Compiti dell'antropologia filosofica
M. Horkeimer
Che senso ha la mia vita? Il senso significa direzione. In che direzione vado? Cercare dei principi assoluti che giustifichino le mie azioni nel loro complesso. Principi assoluti cioè universali per tutti alla stessa maniera. I principi relativi sono quelli personali. Ciascuno pretende che i principi relativi siano immanenti, scaturiscono dalla vita e non hanno riferimenti esterni alla vita individuale, i principi assoluti sono trascendenti e valgono per tutti perché vanno oltre la vita individuale.
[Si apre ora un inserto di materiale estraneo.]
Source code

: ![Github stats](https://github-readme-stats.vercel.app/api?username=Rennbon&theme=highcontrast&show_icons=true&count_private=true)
I principi sono la norma che dovrebbe giustificare la mia vita. Dovrebbero giustificare il complesso dell’agire umano. Una delle caratteristiche dell’umano è l’azione. Il lavoro è azione. Intelletto si manifesta nell'azione. I principi assoluti orientano l’insieme del mio agire. Il fatto che manchino è il segno di una crisi, qualcosa non va, vacilla. (Principi della rivoluzione francese: assoluti). Crisi in senso etimologico molto forte. Verbo greco crino, separo distinguo e critico. La radice di crino è sqr che è la stessa radice di scoria. Sistema andato in pezzi, in frantumi, frammenti. Non esiste più un insieme di norme ma sono pezzetti che schizzano via. Ecco la crisi. Non più riferimenti. Senza direzione. Definizione sperimentabile: esempi senso di precarietà.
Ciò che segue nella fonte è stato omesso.